In an answer to a post, I read "If you like my answer you can upvote and accept it..". I am just wondering if we can do things like that.

• I wouldn't do this a lot, but sometimes users (particularly new ones) need to be reminded about upvoting and accepting.
– mdp
Nov 14 '13 at 11:34
• Can we? I guess. The evidence seems to suggest that we are able to. Should we? Now that's another question.... Nov 14 '13 at 11:35
• I think if I ever saw that in an answer, I'd be tempted to edit in, "and if you don't like my answer, you can downvote it, and flag it as spam...." Nov 14 '13 at 12:18
• I should clarify that I thought this had been said in a comment - I don't think it should appear in an answer. It also probably shouldn't be said until the OP has given some indication that they like the answer.
– mdp
Nov 14 '13 at 15:56
• @GerryMyerson, We should add something to that effect to the Tour! Nov 14 '13 at 19:37
• It's not polite at all but maybe along the @mdp idea. Oct 6 '16 at 2:13

My take:

The only situation in which this is appropriate is if users express gratitude in comments, but do not appear to have voted (e.g. all answers of zero score, no accept).
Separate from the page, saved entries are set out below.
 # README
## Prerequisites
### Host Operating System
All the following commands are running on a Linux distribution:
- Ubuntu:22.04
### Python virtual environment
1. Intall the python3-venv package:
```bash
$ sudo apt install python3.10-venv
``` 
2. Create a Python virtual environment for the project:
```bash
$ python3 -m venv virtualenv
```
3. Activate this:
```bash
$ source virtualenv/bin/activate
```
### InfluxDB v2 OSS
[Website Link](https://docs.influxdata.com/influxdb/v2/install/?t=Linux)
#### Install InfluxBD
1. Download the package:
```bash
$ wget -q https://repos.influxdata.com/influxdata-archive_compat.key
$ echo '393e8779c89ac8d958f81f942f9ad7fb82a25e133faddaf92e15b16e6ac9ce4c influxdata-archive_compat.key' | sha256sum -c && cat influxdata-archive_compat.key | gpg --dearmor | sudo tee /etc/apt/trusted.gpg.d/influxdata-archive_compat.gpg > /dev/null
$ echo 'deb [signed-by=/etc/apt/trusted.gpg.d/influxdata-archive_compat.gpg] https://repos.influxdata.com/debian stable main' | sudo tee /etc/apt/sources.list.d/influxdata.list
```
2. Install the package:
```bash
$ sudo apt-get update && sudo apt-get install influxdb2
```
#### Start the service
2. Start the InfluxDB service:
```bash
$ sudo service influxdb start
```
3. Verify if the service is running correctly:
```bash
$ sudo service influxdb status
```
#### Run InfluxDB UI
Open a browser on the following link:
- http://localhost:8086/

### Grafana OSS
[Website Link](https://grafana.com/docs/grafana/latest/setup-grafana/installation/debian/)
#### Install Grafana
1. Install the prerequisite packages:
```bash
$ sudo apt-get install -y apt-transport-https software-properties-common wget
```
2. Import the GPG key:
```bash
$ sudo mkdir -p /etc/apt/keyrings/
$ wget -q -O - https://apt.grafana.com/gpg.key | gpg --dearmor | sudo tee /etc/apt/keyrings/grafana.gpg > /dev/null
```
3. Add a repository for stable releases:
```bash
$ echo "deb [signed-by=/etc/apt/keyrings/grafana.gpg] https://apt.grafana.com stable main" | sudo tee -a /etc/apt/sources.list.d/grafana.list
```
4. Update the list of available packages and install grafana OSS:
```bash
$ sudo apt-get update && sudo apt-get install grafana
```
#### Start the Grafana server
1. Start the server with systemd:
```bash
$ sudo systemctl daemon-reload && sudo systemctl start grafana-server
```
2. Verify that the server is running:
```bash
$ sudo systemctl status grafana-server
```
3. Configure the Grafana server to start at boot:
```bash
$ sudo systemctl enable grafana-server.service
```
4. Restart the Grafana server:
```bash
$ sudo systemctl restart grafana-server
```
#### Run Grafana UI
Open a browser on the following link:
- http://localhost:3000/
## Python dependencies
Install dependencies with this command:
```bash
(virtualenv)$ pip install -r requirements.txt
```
It should then be placed in a comment reply to the expression of gratitude.

• I would add that one shouldn't delete the comment afterwards. Nov 14 '13 at 12:22
• I will add that I have done this when the OP has thanked me for my help or in some other way acknowledged the usefulness of my answer, has not voted, and does not appear to have a pattern of upvoting/accepting answers. Nov 14 '13 at 14:00

I'm going to throw in my $2$ cents here.

I think it's acceptable to ask a user to accept or vote up and answer if

1. They have shown some gratitude but not voted (like what Lord_Farin said)
2. If they are a new user and you don't think they are aware of accepting or upvoting an answer
3. If the question has had no upvotes or accepted answers and the OP has indicated somehow that an answer has worked. (linked to $1$)
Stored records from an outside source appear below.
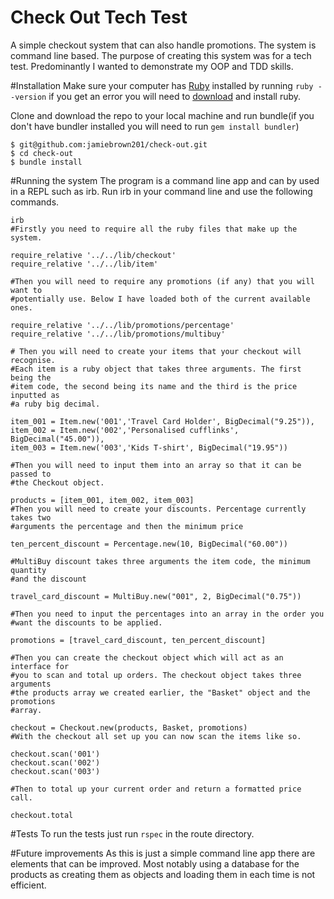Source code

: # Check Out Tech Test
A simple checkout system that can also handle promotions. The system is command line based. The purpose of creating this system was for a tech test. Predominantly I wanted to demonstrate my OOP and TDD skills.

#Installation
Make sure your computer has [Ruby](https://www.ruby-lang.org/en/) installed by running `ruby --version` if you get an error you will need to [download](https://www.ruby-lang.org/en/downloads/) and install ruby.

Clone and download the repo to your local machine and run bundle(if you don't have bundler installed you will need to run `gem install bundler`)

```
$ git@github.com:jamiebrown201/check-out.git
$ cd check-out
$ bundle install
```
#Running the system
The program is a command line app and can by used in a REPL such as irb. Run irb in your command line and use the following commands.
```
irb
#Firstly you need to require all the ruby files that make up the system.

require_relative '../../lib/checkout'
require_relative '../../lib/item'

#Then you will need to require any promotions (if any) that you will want to
#potentially use. Below I have loaded both of the current available ones.

require_relative '../../lib/promotions/percentage'
require_relative '../../lib/promotions/multibuy'

# Then you will need to create your items that your checkout will recognise.
#Each item is a ruby object that takes three arguments. The first being the
#item code, the second being its name and the third is the price inputted as
#a ruby big decimal.

item_001 = Item.new('001','Travel Card Holder', BigDecimal("9.25")),
item_002 = Item.new('002','Personalised cufflinks', BigDecimal("45.00")),
item_003 = Item.new('003','Kids T-shirt', BigDecimal("19.95"))

#Then you will need to input them into an array so that it can be passed to
#the Checkout object.

products = [item_001, item_002, item_003]
#Then you will need to create your discounts. Percentage currently takes two
#arguments the percentage and then the minimum price

ten_percent_discount = Percentage.new(10, BigDecimal("60.00"))

#MultiBuy discount takes three arguments the item code, the minimum quantity
#and the discount

travel_card_discount = MultiBuy.new("001", 2, BigDecimal("0.75"))

#Then you need to input the percentages into an array in the order you
#want the discounts to be applied.

promotions = [travel_card_discount, ten_percent_discount]

#Then you can create the checkout object which will act as an interface for
#you to scan and total up orders. The checkout object takes three arguments
#the products array we created earlier, the "Basket" object and the promotions
#array.

checkout = Checkout.new(products, Basket, promotions)
#With the checkout all set up you can now scan the items like so.

checkout.scan('001')
checkout.scan('002')
checkout.scan('003')

#Then to total up your current order and return a formatted price call.

checkout.total

```
#Tests
To run the tests just run `rspec` in the route directory.

#Future improvements
As this is just a simple command line app there are elements that can be improved. Most notably using a database for the products as creating them as objects and loading them in each time is not efficient.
New users, I believe, sometimes don't know they can accept an answer or upvote it (if they have enough rep). As a matter of fact, they might even know what "accept" is. So, informing them of how to upvote or pick an answer they liked is not wrong, in my opinion. This also helps us decrease the amount of "unanswered questions" that have actually been answered satisfactorily and therefore, increases the amount of questions that have been answered. To make sure you are informing them and not just nudging them to choose your answer, you can leave a neutral comment like

If you liked this answer or any of the other answers provided by the other users then you can click the check mark beside the answer to "accept" it. If you have 15 rep or above, then you can even upvote an answer to show gratitude; you can upvote multiple answers. This will help the user and yourself.
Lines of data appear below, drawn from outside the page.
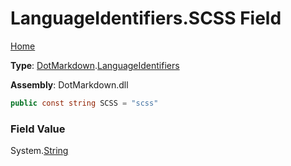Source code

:# LanguageIdentifiers\.SCSS Field

[Home](../../../README.md)

**Type**: [DotMarkdown](../../README.md)\.[LanguageIdentifiers](../README.md)

**Assembly**: DotMarkdown\.dll

```csharp
public const string SCSS = "scss"
```

### Field Value

System\.[String](https://docs.microsoft.com/en-us/dotnet/api/system.string)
• Thanks @Lord_Farin! A little embarrassed that I misspelled "gratitude". :) Nov 14 '13 at 16:12
• You didn't; I changed the comma to a semicolon, to disambiguate "you can upvote multiple times" in a sensible manner. :) Nov 14 '13 at 17:24
• oh haha! I just saw the word crossed out and I thought I misspelled it but I guess not Nov 14 '13 at 17:43
• In my comments in this spirit, I tend to point out that they can still change the accepted answer later on, in case better answers turn up. So they don't have to wait for the perfect answer before accepting.
– MvG
Nov 20 '13 at 21:44
• @MvG That may be slightly misleading. With the high volume of questions, I think many users are skipping a lot of questions based on the presence of an accepted answer ("Nothing to gain here"). I consider it generally best to not change the "accept". Nov 21 '13 at 8:18

In general, it is nice to increase the percentage of questions with accepted answers. So, if a question has one or more answers that seem to fully answer the question, particularly if the asker is new to the site (low rep), it is fine to leave a polite comment to the effect of "Is there another aspect of the question that needs to be addressed? If not, you are able to 'accept' your preferred answer by clicking the check mark beside it."

However, that comment should be made politely. Wait for several days, or longer, to make sure the asker has a chance to look at the answers, and don't badger or harass them. Just a short, polite comment will do - the asker can act on it, or ignore it, as they see fit.

It should not be necessary to put this into the answer itself. It goes without saying that any good answer can be accepted. The comments/notification system is a better way to contact the asker later if they don't accept any answer.